American consumers have ranked Apple's iPad ahead of every other tablet for a third time, according to J.D. Power's 2014 U.S. Tablet Satisfaction Study, as overall satisfaction declines thanks to new low-cost entrants.
The iPad scored five out of a possible five on J.D. Power's Power Circle ratings, the only tablet to do so. Samsung, Asus, and Amazon followed with 3 circles each while Acer brought up the rear with just two circles.
Consumers are increasingly price sensitive when choosing a tablet, weighing cost more heavily than features or brand reputation. Cheaper tablets have not only driven down the average tablet selling price — which dropped from $390 in 2012 to $337 in 2014 — but also overall consumer satisfaction, which dipped to 835 points last year from 853 points in 2012. Satisfaction is scored on a 1,000 point scale.

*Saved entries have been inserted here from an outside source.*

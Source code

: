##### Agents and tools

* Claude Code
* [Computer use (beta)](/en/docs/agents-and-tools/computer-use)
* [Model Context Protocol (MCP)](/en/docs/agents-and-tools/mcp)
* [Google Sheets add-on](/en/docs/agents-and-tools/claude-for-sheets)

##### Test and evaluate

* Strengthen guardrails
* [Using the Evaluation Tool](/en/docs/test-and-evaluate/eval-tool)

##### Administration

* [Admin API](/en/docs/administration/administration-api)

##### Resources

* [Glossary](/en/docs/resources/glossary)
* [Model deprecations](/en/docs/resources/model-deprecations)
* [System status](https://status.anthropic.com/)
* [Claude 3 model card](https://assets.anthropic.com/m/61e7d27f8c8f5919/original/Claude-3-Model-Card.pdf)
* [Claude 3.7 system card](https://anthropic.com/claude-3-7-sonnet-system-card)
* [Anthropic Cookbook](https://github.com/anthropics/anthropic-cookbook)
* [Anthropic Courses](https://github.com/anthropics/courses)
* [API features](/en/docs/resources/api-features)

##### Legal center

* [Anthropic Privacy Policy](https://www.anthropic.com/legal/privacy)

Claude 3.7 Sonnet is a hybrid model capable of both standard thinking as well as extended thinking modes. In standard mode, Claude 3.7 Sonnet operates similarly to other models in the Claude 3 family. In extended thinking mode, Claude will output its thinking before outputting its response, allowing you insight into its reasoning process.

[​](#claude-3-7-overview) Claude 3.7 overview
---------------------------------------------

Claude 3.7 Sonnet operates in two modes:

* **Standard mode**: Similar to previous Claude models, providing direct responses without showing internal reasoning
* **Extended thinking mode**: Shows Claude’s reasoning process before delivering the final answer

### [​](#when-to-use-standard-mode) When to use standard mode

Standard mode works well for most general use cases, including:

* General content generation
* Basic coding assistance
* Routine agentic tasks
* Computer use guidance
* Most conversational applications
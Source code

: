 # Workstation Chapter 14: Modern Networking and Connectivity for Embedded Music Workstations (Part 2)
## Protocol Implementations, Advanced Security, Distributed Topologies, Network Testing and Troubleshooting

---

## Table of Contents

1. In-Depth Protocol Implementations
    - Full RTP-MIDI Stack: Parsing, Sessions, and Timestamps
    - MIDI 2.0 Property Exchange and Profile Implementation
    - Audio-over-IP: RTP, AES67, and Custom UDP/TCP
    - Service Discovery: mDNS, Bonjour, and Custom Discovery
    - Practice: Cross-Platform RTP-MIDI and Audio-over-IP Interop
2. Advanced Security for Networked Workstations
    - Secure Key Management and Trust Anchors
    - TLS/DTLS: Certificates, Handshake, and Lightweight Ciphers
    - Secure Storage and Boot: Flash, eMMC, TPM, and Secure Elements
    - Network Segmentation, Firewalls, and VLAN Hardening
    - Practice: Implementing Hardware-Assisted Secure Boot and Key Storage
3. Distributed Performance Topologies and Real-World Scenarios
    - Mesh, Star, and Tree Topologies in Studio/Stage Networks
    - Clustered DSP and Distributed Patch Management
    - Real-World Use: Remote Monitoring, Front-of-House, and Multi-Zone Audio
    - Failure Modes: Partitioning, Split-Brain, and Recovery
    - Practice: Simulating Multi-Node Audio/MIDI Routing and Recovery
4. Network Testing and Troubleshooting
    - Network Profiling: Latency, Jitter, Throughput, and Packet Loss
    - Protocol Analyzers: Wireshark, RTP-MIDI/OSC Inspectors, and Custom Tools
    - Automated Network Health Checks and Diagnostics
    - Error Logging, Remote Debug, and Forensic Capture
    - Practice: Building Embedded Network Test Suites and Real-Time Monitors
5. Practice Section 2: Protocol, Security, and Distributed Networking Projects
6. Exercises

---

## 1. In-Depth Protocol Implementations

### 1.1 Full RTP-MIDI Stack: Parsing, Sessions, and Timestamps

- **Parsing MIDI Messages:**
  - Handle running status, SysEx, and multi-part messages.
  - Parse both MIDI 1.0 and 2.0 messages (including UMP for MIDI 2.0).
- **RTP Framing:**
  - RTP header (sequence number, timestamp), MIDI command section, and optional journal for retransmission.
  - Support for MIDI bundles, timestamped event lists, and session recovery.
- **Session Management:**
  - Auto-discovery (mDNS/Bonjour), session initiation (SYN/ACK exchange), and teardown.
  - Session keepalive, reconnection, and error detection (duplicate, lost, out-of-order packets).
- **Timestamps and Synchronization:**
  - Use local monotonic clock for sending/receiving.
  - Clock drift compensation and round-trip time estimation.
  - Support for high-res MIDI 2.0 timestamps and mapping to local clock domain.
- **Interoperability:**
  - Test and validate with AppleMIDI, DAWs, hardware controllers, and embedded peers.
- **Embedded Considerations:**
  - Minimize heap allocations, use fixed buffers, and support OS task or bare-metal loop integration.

"Since the inaugural U.S. Tablet Satisfaction Study in 2012, a number of new tablet OEMs have entered the U.S. marketplace, differentiating themselves to satisfy a growing interest in owning a tablet," J.D. Power telecommunications services director Kirk Parsons said in a release. "Price has significantly impacted the marketplace. The average purchase price continues to drop and consumer expectations of tablet performance and features are different than they were for past products. Subsequently, overall satisfaction has declined, especially with ease of operation, as navigation features and functions have changed."
J.D. Power created a mild controversy last fall when the firm ranked Samsung's tablets ahead of the iPad solely on the basis of cost, despite Apple's clear wins in performance, ease of use, physical design and features. The iPad lost the cost battle again in this most recent report, but came out on top overall.
27 Comments
Samsung beat the mean average? That's interesting.
Maybe the circles and score are not directly related, but if 830 equals 5 'Power Circles' then 3 circles should be 498.
(edit: never mind...)
Touch ID, a sapphire glass display and improved speakers and iPad Air would be close to the perfect product. As it is I think it's possibly the best product ever made. All we need now is for Apple to admit you can't get away without a file system of some sort. I heard Marco Arment talk about this recently. I'm thinking a good solution would be to have an app called Files created by Apple which contains all your files and have apps that plug into that system simply display an alias of the documents from Files they are capable of working with. That would give business users a powerful way to view all of their documents and edit them in any app on their iPad, jumping back and fourth between apps. That'd be powerful and it would keep iOS clean and pretty simple. And AirDrop from Redwood to iOS 8 wouldn't hurt either. I'm getting fed up using PhotoSync. Redwood? Yep. That's my guess, and one of my favourite places I've yet to visit in the world.
I'm sorry, but what a stupid graphic.